Se fossi un angel investor, invece che buttare denaro nell’intelligenza artificiale surrettizia, cercherei una disruption nello spazio delle videoconferenze, che si trova in una involuzione malinconica, fastidiosa e deprimente.
Come si diceva qualche giorno fa, siamo rimasti ai mezzibusti ed è solo l’inizio. Zero educazione e formazione a parlare in un obiettivo; il dramma umano ed estetico dello sfondo salottiero è stato risolto eliminandolo e ora hanno tutti lo sfondo sfocato oppure quello finto, il loft, la spiaggia caraibica, una tristezza fantozziana infinita quanto l’omologazione.

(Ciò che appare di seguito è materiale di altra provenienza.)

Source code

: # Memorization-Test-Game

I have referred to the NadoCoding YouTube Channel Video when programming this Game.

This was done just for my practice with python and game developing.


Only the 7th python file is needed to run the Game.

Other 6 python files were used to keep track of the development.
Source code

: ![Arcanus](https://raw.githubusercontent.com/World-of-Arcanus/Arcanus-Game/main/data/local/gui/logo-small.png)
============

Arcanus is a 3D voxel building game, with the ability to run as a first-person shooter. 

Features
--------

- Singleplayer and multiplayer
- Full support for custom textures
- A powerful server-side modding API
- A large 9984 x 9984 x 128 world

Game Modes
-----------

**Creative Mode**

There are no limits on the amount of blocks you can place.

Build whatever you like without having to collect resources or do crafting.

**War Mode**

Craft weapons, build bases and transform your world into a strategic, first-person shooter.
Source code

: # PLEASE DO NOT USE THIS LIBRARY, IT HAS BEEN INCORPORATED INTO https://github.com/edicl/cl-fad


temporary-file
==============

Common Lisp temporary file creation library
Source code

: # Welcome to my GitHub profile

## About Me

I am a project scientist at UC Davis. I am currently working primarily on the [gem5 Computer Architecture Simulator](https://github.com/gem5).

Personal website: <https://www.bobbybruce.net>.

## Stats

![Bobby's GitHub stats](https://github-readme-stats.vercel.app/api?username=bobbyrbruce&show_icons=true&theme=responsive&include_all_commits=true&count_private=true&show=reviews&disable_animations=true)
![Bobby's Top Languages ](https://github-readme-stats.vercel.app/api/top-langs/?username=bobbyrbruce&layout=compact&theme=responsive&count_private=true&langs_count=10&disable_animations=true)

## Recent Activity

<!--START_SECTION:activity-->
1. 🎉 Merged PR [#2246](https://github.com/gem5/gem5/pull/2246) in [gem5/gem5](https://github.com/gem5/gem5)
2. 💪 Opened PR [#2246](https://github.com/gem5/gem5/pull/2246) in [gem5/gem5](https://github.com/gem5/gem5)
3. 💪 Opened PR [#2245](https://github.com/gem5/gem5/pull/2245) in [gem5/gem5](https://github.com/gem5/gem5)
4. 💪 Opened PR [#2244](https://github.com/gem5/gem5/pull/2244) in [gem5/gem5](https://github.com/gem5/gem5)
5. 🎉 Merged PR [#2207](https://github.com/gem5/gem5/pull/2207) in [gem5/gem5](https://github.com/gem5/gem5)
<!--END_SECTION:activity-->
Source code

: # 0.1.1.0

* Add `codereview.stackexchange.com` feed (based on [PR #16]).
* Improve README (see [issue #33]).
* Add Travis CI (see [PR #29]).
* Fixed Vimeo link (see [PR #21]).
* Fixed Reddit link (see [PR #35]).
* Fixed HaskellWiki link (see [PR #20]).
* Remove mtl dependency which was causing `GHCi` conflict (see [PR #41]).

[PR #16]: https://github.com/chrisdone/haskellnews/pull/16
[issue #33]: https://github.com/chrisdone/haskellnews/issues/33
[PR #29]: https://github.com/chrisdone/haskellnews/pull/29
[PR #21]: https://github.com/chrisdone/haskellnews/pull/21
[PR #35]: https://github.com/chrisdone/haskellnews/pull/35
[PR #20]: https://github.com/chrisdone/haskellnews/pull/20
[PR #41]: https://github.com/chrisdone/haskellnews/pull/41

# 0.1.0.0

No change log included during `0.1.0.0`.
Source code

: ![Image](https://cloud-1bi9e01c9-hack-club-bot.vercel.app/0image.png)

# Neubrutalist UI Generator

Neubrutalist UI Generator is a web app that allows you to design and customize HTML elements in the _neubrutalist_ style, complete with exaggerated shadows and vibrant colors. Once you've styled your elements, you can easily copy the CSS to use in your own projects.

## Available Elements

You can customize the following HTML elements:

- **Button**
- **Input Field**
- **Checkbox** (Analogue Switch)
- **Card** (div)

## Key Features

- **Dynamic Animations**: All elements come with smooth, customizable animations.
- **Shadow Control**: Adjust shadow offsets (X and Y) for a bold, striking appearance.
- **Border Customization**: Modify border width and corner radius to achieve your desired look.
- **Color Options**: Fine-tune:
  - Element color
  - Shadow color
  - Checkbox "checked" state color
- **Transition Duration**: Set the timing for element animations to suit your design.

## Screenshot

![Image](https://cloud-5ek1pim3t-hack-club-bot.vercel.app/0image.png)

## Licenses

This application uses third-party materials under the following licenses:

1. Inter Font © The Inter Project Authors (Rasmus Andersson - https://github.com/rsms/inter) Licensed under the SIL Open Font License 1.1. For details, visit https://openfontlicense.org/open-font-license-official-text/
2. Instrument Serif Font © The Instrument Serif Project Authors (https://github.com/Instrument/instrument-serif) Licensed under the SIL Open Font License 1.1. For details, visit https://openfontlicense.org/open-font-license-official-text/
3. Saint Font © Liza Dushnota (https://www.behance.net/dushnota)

Manca il protocollo per salutarsi, all’inizio e alla fine. Mancano sistemi per reagire visivamente in modo utile (alzare la mano serve poco, servono sì e no, servono domande a risposta multipla e ad esclusione, il software dovrebbe calcolare i risultati). La tragica condivisione schermo – oramai segnale di liberi tutti nel quotidiano – dovrebbe diventare una finestra sullo schermo degli spettatori, che mostra le cose effettivamente utili grazie a zoom ed evidenziazioni sullo schermo del presentatore.
Apple ha fatto in parte la sua parte: posto che tutti utilizzino FaceTime, funzioni come l’inquadratura che segue la persona o la possibilità di mostrare la superficie della scrivania sono ottime. Manca invece – purtroppo è l’unica in cui possiamo sperare – il grokking che Steve Jobs poco prima di morire aveva dichiarato di avere ottenuto con la televisione: smontare il meccanismo e capire come funziona realmente, per realizzare qualcosa capace di approfittarne e servire bene gli utenti, cioè alla fine l’azienda.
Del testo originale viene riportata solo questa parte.